- Opening Delimiter -
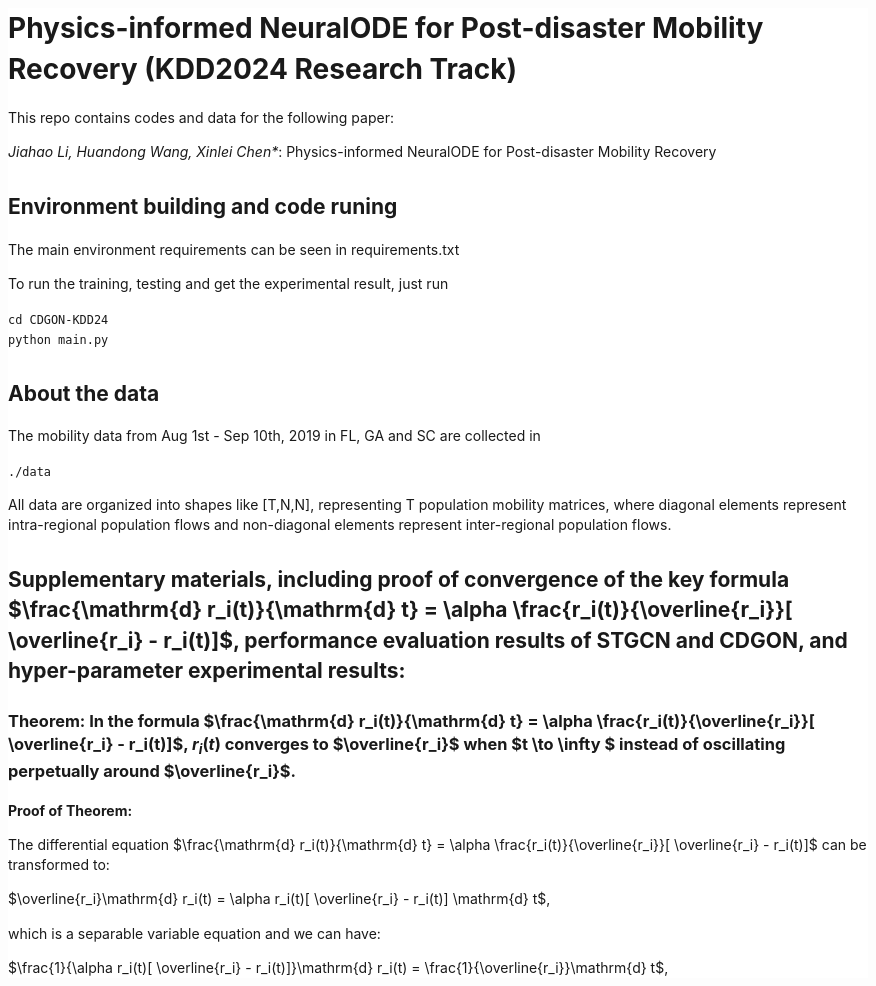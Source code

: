 # Physics-informed NeuralODE for Post-disaster Mobility Recovery (KDD2024 Research Track) 
This repo contains codes and data for the following paper:

_Jiahao Li, Huandong Wang, Xinlei Chen*_:
Physics-informed NeuralODE for Post-disaster Mobility Recovery

## Environment building and code runing
The main environment requirements can be seen in requirements.txt

To run the training, testing and get the experimental result, just run
```
cd CDGON-KDD24
python main.py
```


## About the data
The mobility data from Aug 1st - Sep 10th, 2019 in FL, GA and SC are collected in 
```
./data
```
All data are organized into shapes like [T,N,N], representing T population mobility matrices, where diagonal elements represent intra-regional population flows and non-diagonal elements represent inter-regional population flows.




## Supplementary materials, including proof of convergence of the key formula $\frac{\mathrm{d} r_i(t)}{\mathrm{d} t}  = \alpha \frac{r_i(t)}{\overline{r_i}}[ \overline{r_i} - r_i(t)]$, performance evaluation results of STGCN and CDGON, and hyper-parameter experimental results:



### Theorem: In the formula $\frac{\mathrm{d} r_i(t)}{\mathrm{d} t}  = \alpha \frac{r_i(t)}{\overline{r_i}}[ \overline{r_i} - r_i(t)]$, $r_i(t)$ converges to $\overline{r_i}$ when $t \to \infty $ instead of oscillating perpetually around $\overline{r_i}$.

**Proof of Theorem:**

The differential equation $\frac{\mathrm{d} r_i(t)}{\mathrm{d} t}  = \alpha \frac{r_i(t)}{\overline{r_i}}[ \overline{r_i} - r_i(t)]$ can be transformed to:

$\overline{r_i}\mathrm{d} r_i(t)  = \alpha r_i(t)[ \overline{r_i} - r_i(t)] \mathrm{d} t$,

which is a separable variable equation and we can have:

$\frac{1}{\alpha r_i(t)[ \overline{r_i} - r_i(t)]}\mathrm{d} r_i(t)  =  \frac{1}{\overline{r_i}}\mathrm{d} t$,
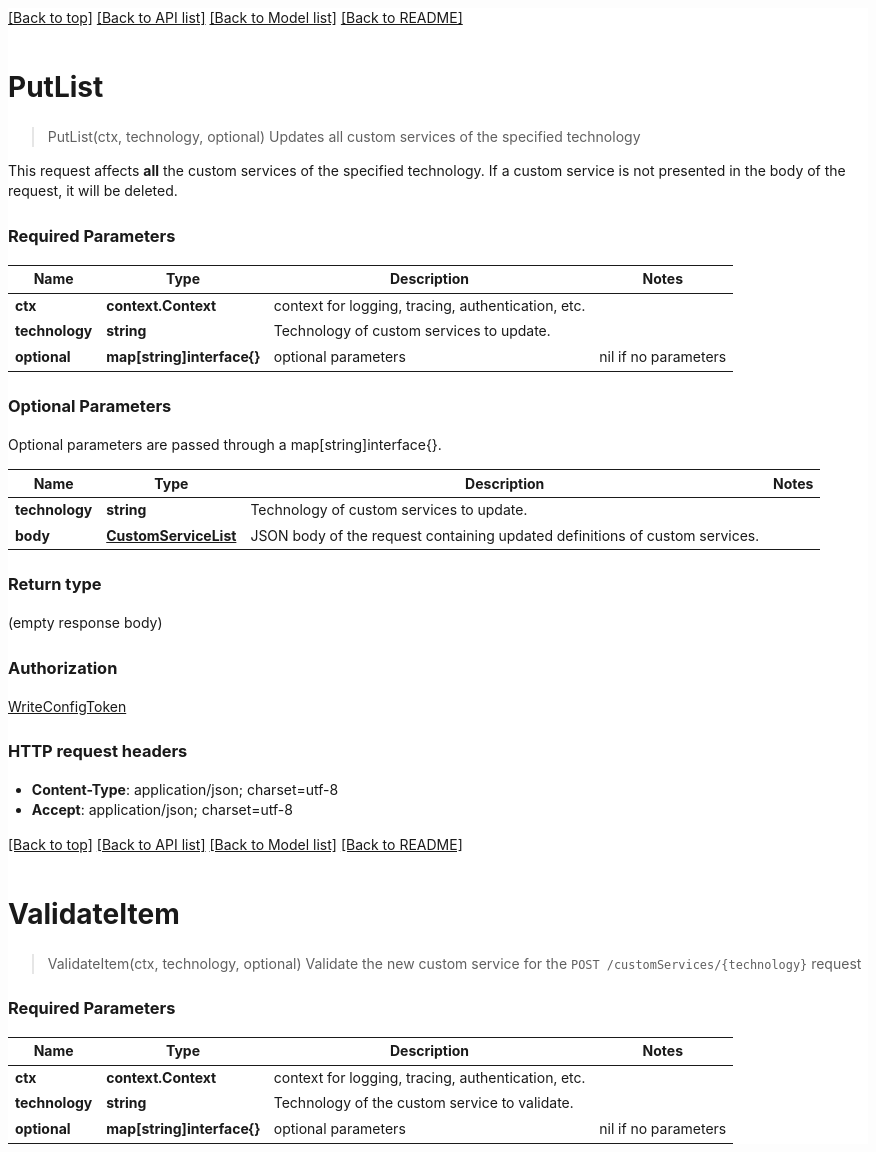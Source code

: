 [[Back to top]](#) [[Back to API list]](../README.md#documentation-for-api-endpoints) [[Back to Model list]](../README.md#documentation-for-models) [[Back to README]](../README.md)

# **PutList**
> PutList(ctx, technology, optional)
Updates all custom services of the specified technology

This request affects **all** the custom services of the specified technology. If a custom service is not presented in the body of the request, it will be deleted.

### Required Parameters

Name | Type | Description  | Notes
------------- | ------------- | ------------- | -------------
 **ctx** | **context.Context** | context for logging, tracing, authentication, etc.
  **technology** | **string**| Technology of custom services to update. | 
 **optional** | **map[string]interface{}** | optional parameters | nil if no parameters

### Optional Parameters
Optional parameters are passed through a map[string]interface{}.

Name | Type | Description  | Notes
------------- | ------------- | ------------- | -------------
 **technology** | **string**| Technology of custom services to update. | 
 **body** | [**CustomServiceList**](CustomServiceList.md)| JSON body of the request containing updated definitions of custom services. | 

### Return type

 (empty response body)

### Authorization

[WriteConfigToken](../README.md#WriteConfigToken)

### HTTP request headers

 - **Content-Type**: application/json; charset=utf-8
 - **Accept**: application/json; charset=utf-8

[[Back to top]](#) [[Back to API list]](../README.md#documentation-for-api-endpoints) [[Back to Model list]](../README.md#documentation-for-models) [[Back to README]](../README.md)

# **ValidateItem**
> ValidateItem(ctx, technology, optional)
Validate the new custom service for the `POST /customServices/{technology}` request



### Required Parameters

Name | Type | Description  | Notes
------------- | ------------- | ------------- | -------------
 **ctx** | **context.Context** | context for logging, tracing, authentication, etc.
  **technology** | **string**| Technology of the custom service to validate. | 
 **optional** | **map[string]interface{}** | optional parameters | nil if no parameters
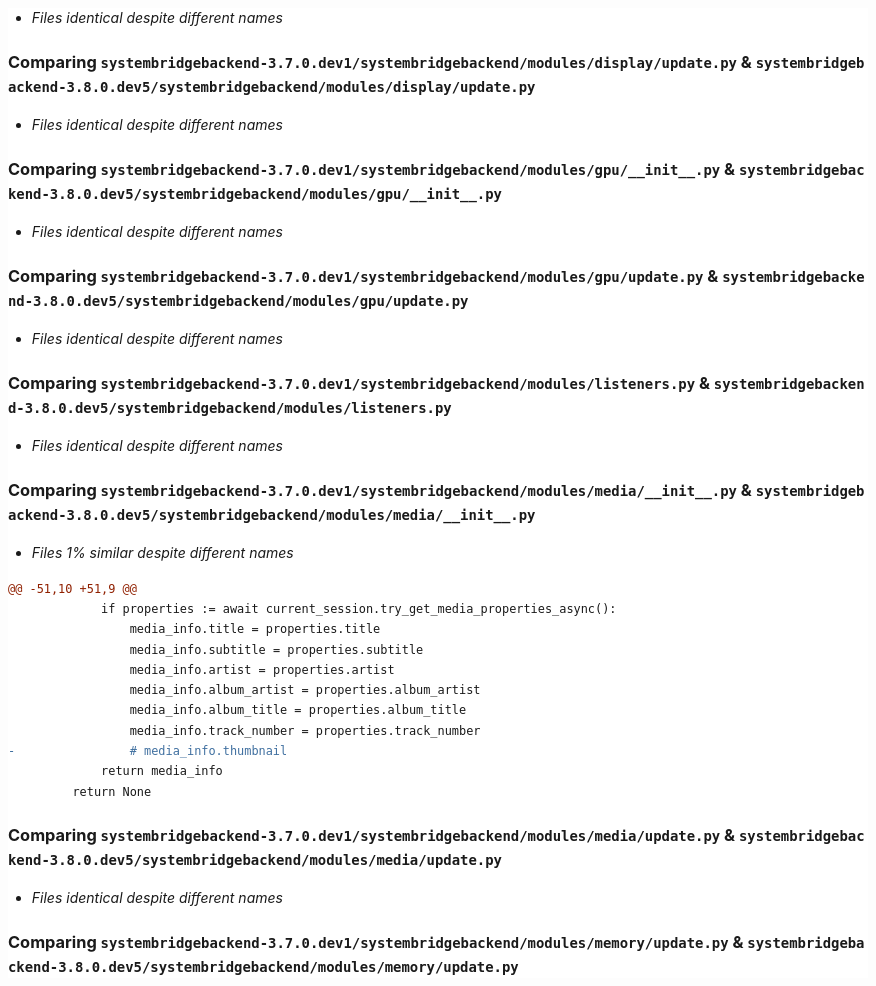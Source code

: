  * *Files identical despite different names*

### Comparing `systembridgebackend-3.7.0.dev1/systembridgebackend/modules/display/update.py` & `systembridgebackend-3.8.0.dev5/systembridgebackend/modules/display/update.py`

 * *Files identical despite different names*

### Comparing `systembridgebackend-3.7.0.dev1/systembridgebackend/modules/gpu/__init__.py` & `systembridgebackend-3.8.0.dev5/systembridgebackend/modules/gpu/__init__.py`

 * *Files identical despite different names*

### Comparing `systembridgebackend-3.7.0.dev1/systembridgebackend/modules/gpu/update.py` & `systembridgebackend-3.8.0.dev5/systembridgebackend/modules/gpu/update.py`

 * *Files identical despite different names*

### Comparing `systembridgebackend-3.7.0.dev1/systembridgebackend/modules/listeners.py` & `systembridgebackend-3.8.0.dev5/systembridgebackend/modules/listeners.py`

 * *Files identical despite different names*

### Comparing `systembridgebackend-3.7.0.dev1/systembridgebackend/modules/media/__init__.py` & `systembridgebackend-3.8.0.dev5/systembridgebackend/modules/media/__init__.py`

 * *Files 1% similar despite different names*

```diff
@@ -51,10 +51,9 @@
             if properties := await current_session.try_get_media_properties_async():
                 media_info.title = properties.title
                 media_info.subtitle = properties.subtitle
                 media_info.artist = properties.artist
                 media_info.album_artist = properties.album_artist
                 media_info.album_title = properties.album_title
                 media_info.track_number = properties.track_number
-                # media_info.thumbnail
             return media_info
         return None
```

### Comparing `systembridgebackend-3.7.0.dev1/systembridgebackend/modules/media/update.py` & `systembridgebackend-3.8.0.dev5/systembridgebackend/modules/media/update.py`

 * *Files identical despite different names*

### Comparing `systembridgebackend-3.7.0.dev1/systembridgebackend/modules/memory/update.py` & `systembridgebackend-3.8.0.dev5/systembridgebackend/modules/memory/update.py`

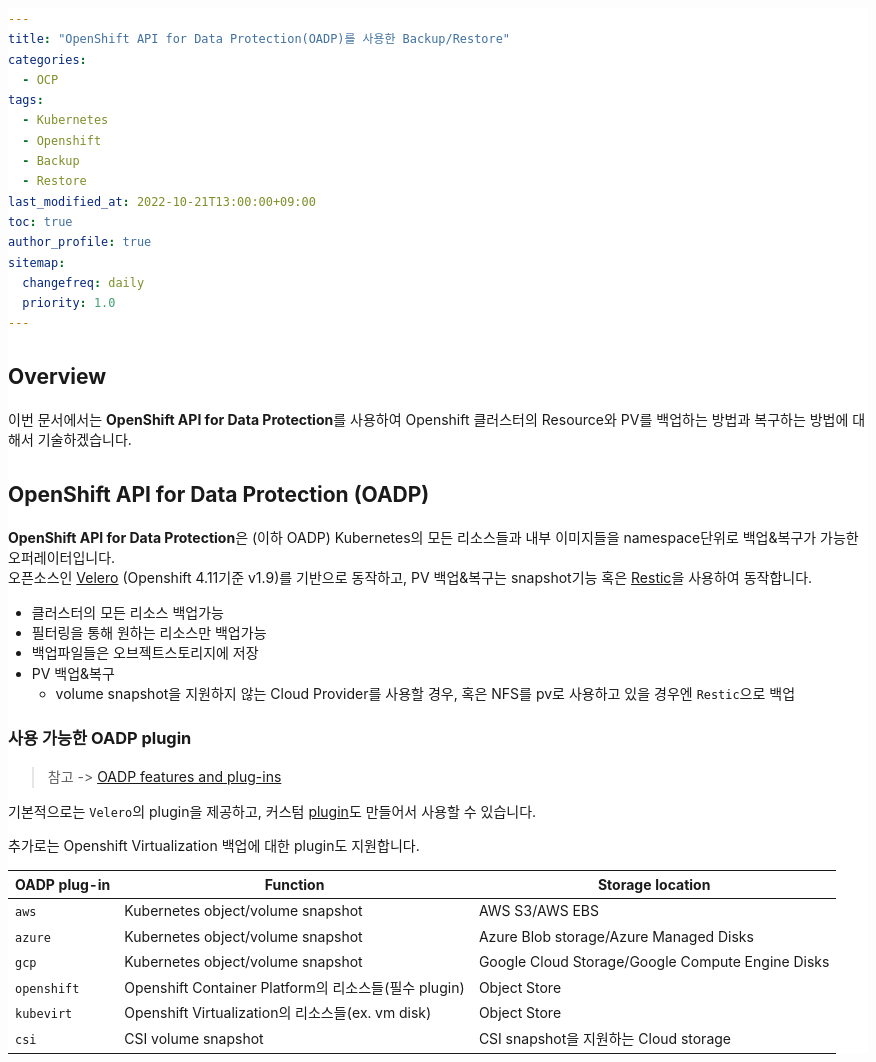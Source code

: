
 ```yaml
---
title: "OpenShift API for Data Protection(OADP)를 사용한 Backup/Restore"
categories:
  - OCP
tags:
  - Kubernetes
  - Openshift
  - Backup
  - Restore
last_modified_at: 2022-10-21T13:00:00+09:00
toc: true
author_profile: true
sitemap:
  changefreq: daily
  priority: 1.0
---
```


## Overview
이번 문서에서는 **OpenShift API for Data Protection**를 사용하여 Openshift 클러스터의 Resource와 PV를 백업하는 방법과 복구하는 방법에 대해서 기술하겠습니다.  

## OpenShift API for Data Protection (OADP)

**OpenShift API for Data Protection**은 (이하 OADP) Kubernetes의 모든 리소스들과 내부 이미지들을 namespace단위로 백업&복구가 가능한 오퍼레이터입니다.  
오픈소스인 [Velero](https://velero.io/docs/v1.9/) (Openshift 4.11기준 v1.9)를 기반으로 동작하고, PV 백업&복구는 snapshot기능 혹은 [Restic](https://restic.readthedocs.io/en/latest/)을 사용하여 동작합니다.  

- 클러스터의 모든 리소스 백업가능
- 필터링을 통해 원하는 리소스만 백업가능
- 백업파일들은 오브젝트스토리지에 저장
- PV 백업&복구
    - volume snapshot을 지원하지 않는 Cloud Provider를 사용할 경우, 혹은 NFS를 pv로 사용하고 있을 경우엔 `Restic`으로 백업

### 사용 가능한 OADP plugin
>참고 -> [OADP features and plug-ins](https://docs.openshift.com/container-platform/4.11/backup_and_restore/application_backup_and_restore/oadp-features-plugins.html)  

기본적으로는 `Velero`의 plugin을 제공하고, 커스텀 [plugin](https://velero.io/docs/v1.9/custom-plugins/)도 만들어서 사용할 수 있습니다.  

추가로는 Openshift Virtualization 백업에 대한 plugin도 지원합니다.  

OADP plug-in|Function|Storage location|
---|---|---
`aws`|Kubernetes object/volume snapshot|AWS S3/AWS EBS
`azure`|Kubernetes object/volume snapshot|Azure Blob storage/Azure Managed Disks
`gcp`|Kubernetes object/volume snapshot|Google Cloud Storage/Google Compute Engine Disks
`openshift`|Openshift Container Platform의 리소스들(필수 plugin)|Object Store
`kubevirt`|Openshift Virtualization의 리소스들(ex. vm disk)|Object Store
`csi`|CSI volume snapshot|CSI snapshot을 지원하는 Cloud storage
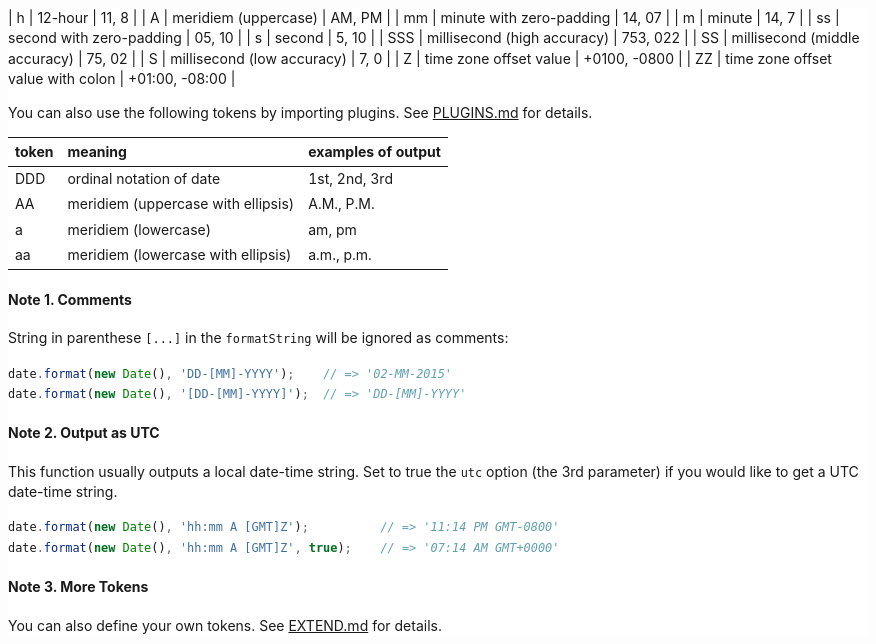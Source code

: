 | h     | 12-hour                              | 11, 8              |
| A     | meridiem (uppercase)                 | AM, PM             |
| mm    | minute with zero-padding             | 14, 07             |
| m     | minute                               | 14, 7              |
| ss    | second with zero-padding             | 05, 10             |
| s     | second                               | 5, 10              |
| SSS   | millisecond (high accuracy)          | 753, 022           |
| SS    | millisecond (middle accuracy)        | 75, 02             |
| S     | millisecond (low accuracy)           | 7, 0               |
| Z     | time zone offset value               | +0100, -0800       |
| ZZ    | time zone offset value with colon    | +01:00, -08:00     |

You can also use the following tokens by importing plugins. See [PLUGINS.md](./PLUGINS.md) for details.

| token | meaning                              | examples of output |
|:------|:-------------------------------------|:-------------------|
| DDD   | ordinal notation of date             | 1st, 2nd, 3rd      |
| AA    | meridiem (uppercase with ellipsis)   | A.M., P.M.         |
| a     | meridiem (lowercase)                 | am, pm             |
| aa    | meridiem (lowercase with ellipsis)   | a.m., p.m.         |

#### Note 1. Comments

String in parenthese `[...]` in the `formatString` will be ignored as comments:

```javascript
date.format(new Date(), 'DD-[MM]-YYYY');    // => '02-MM-2015'
date.format(new Date(), '[DD-[MM]-YYYY]');  // => 'DD-[MM]-YYYY'
```

#### Note 2. Output as UTC

This function usually outputs a local date-time string. Set to true the `utc` option (the 3rd parameter) if you would like to get a UTC date-time string.

```javascript
date.format(new Date(), 'hh:mm A [GMT]Z');          // => '11:14 PM GMT-0800'
date.format(new Date(), 'hh:mm A [GMT]Z', true);    // => '07:14 AM GMT+0000'
```

#### Note 3. More Tokens

You can also define your own tokens. See [EXTEND.md](./EXTEND.md) for details.
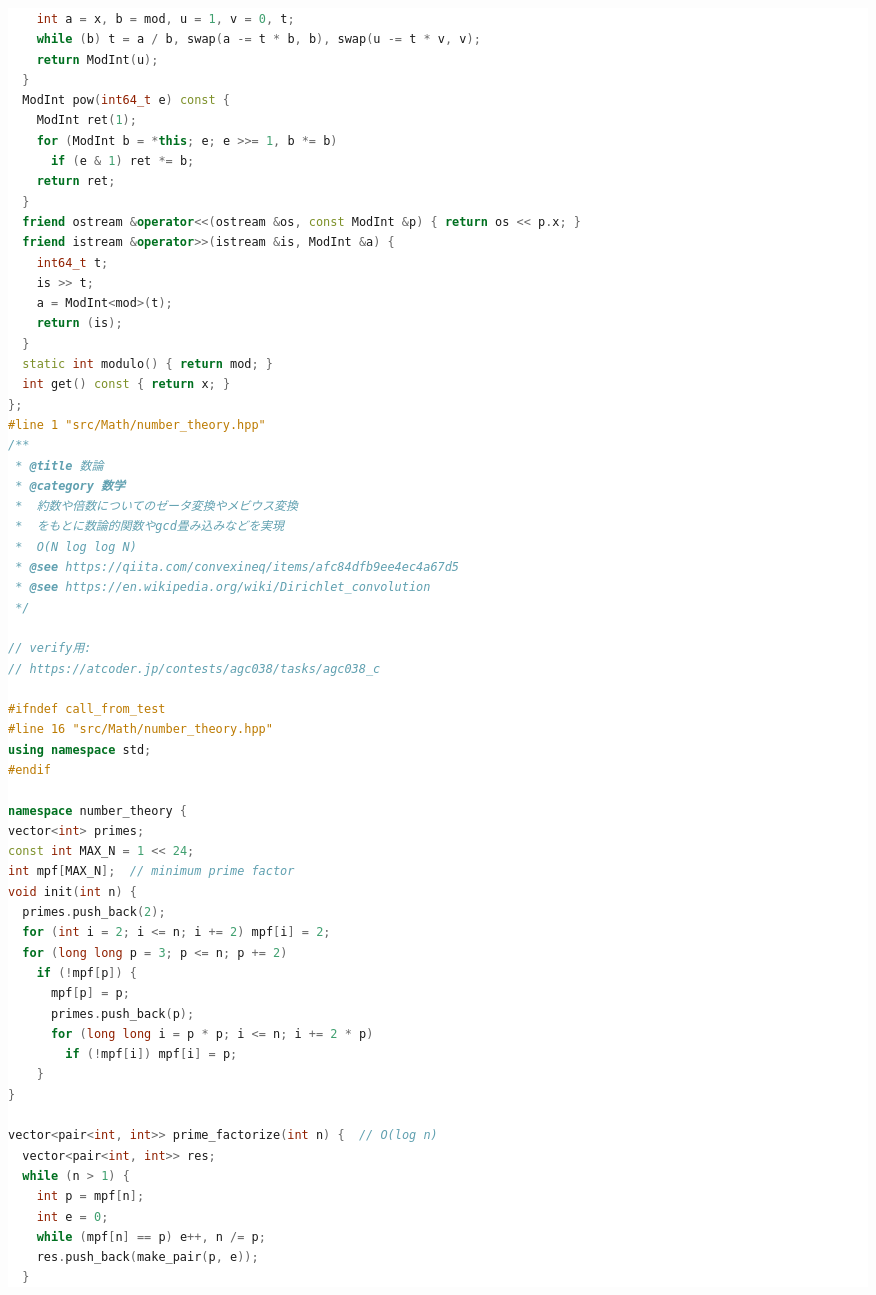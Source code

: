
 ```cpp
    int a = x, b = mod, u = 1, v = 0, t;
    while (b) t = a / b, swap(a -= t * b, b), swap(u -= t * v, v);
    return ModInt(u);
  }
  ModInt pow(int64_t e) const {
    ModInt ret(1);
    for (ModInt b = *this; e; e >>= 1, b *= b)
      if (e & 1) ret *= b;
    return ret;
  }
  friend ostream &operator<<(ostream &os, const ModInt &p) { return os << p.x; }
  friend istream &operator>>(istream &is, ModInt &a) {
    int64_t t;
    is >> t;
    a = ModInt<mod>(t);
    return (is);
  }
  static int modulo() { return mod; }
  int get() const { return x; }
};
#line 1 "src/Math/number_theory.hpp"
/**
 * @title 数論
 * @category 数学
 *  約数や倍数についてのゼータ変換やメビウス変換
 *  をもとに数論的関数やgcd畳み込みなどを実現
 *  O(N log log N)
 * @see https://qiita.com/convexineq/items/afc84dfb9ee4ec4a67d5
 * @see https://en.wikipedia.org/wiki/Dirichlet_convolution
 */

// verify用:
// https://atcoder.jp/contests/agc038/tasks/agc038_c

#ifndef call_from_test
#line 16 "src/Math/number_theory.hpp"
using namespace std;
#endif

namespace number_theory {
vector<int> primes;
const int MAX_N = 1 << 24;
int mpf[MAX_N];  // minimum prime factor
void init(int n) {
  primes.push_back(2);
  for (int i = 2; i <= n; i += 2) mpf[i] = 2;
  for (long long p = 3; p <= n; p += 2)
    if (!mpf[p]) {
      mpf[p] = p;
      primes.push_back(p);
      for (long long i = p * p; i <= n; i += 2 * p)
        if (!mpf[i]) mpf[i] = p;
    }
}

vector<pair<int, int>> prime_factorize(int n) {  // O(log n)
  vector<pair<int, int>> res;
  while (n > 1) {
    int p = mpf[n];
    int e = 0;
    while (mpf[n] == p) e++, n /= p;
    res.push_back(make_pair(p, e));
  }
```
- Closing Delimiter -
Work to be completed >> Where the string "Cloud" appears in a line of the entries above, return that line.

Task solution >>
    - volume snapshot을 지원하지 않는 Cloud Provider를 사용할 경우, 혹은 NFS를 pv로 사용하고 있을 경우엔 `Restic`으로 백업
`gcp`|Kubernetes object/volume snapshot|Google Cloud Storage/Google Compute Engine Disks
`csi`|CSI volume snapshot|CSI snapshot을 지원하는 Cloud storage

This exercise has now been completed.